● **AVAILABLE RECORDS**
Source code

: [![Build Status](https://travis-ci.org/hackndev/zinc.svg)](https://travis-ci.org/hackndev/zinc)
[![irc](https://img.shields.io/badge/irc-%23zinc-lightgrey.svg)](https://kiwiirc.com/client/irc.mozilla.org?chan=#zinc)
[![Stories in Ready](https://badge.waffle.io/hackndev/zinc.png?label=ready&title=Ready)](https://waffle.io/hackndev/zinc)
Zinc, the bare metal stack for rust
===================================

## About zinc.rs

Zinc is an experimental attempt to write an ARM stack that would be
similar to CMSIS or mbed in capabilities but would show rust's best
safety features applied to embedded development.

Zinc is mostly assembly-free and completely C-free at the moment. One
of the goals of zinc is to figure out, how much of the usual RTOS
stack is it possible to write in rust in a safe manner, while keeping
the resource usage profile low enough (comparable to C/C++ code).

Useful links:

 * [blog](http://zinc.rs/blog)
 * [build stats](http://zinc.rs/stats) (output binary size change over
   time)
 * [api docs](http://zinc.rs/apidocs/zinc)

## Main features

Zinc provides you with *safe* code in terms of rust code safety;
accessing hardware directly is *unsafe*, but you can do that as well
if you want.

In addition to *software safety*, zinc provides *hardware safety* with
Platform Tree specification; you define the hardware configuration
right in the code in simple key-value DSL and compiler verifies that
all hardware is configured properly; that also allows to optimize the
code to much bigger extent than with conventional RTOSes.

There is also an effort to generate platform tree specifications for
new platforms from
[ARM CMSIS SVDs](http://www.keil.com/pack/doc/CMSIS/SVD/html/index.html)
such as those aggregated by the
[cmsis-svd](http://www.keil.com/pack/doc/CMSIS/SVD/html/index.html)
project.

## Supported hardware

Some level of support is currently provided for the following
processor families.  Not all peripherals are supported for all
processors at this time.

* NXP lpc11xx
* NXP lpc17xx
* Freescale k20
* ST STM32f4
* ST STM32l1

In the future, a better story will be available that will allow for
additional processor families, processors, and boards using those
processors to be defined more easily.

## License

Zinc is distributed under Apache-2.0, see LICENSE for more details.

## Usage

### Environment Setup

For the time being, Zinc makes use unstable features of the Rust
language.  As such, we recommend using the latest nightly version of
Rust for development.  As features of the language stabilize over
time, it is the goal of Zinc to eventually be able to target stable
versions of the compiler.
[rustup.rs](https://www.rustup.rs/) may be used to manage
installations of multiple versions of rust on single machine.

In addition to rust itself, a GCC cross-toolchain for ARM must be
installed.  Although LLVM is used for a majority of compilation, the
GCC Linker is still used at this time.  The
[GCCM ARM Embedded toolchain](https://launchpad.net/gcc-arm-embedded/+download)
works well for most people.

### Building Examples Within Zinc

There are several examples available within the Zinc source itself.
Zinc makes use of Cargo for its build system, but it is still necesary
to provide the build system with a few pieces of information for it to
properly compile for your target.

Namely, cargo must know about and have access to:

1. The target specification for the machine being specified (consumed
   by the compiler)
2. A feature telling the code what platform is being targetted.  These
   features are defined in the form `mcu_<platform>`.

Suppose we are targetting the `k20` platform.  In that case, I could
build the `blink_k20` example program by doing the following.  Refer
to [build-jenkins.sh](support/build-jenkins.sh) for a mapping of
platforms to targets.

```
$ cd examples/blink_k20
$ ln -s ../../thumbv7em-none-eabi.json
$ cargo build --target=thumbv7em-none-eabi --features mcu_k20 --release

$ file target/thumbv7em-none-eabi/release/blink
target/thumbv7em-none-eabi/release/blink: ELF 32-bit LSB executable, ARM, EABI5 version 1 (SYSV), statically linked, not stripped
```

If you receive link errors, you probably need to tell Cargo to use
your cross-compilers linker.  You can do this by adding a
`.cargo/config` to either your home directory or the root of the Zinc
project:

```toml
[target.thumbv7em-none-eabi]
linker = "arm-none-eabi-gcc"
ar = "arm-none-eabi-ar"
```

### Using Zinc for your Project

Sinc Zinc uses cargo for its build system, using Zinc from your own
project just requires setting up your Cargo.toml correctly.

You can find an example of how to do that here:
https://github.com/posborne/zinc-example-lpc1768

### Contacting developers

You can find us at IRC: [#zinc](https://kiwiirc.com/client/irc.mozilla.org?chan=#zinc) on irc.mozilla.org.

● **WORK ORDER**
Using the entries above, repeat only the lines from the one containing "installations of multiple" through the one containing "Zinc makes use of", end lines included.

● **OUTPUT OF THE EXERCISE**
installations of multiple versions of rust on single machine.

In addition to rust itself, a GCC cross-toolchain for ARM must be
installed.  Although LLVM is used for a majority of compilation, the
GCC Linker is still used at this time.  The
[GCCM ARM Embedded toolchain](https://launchpad.net/gcc-arm-embedded/+download)
works well for most people.

### Building Examples Within Zinc

There are several examples available within the Zinc source itself.
Zinc makes use of Cargo for its build system, but it is still necesary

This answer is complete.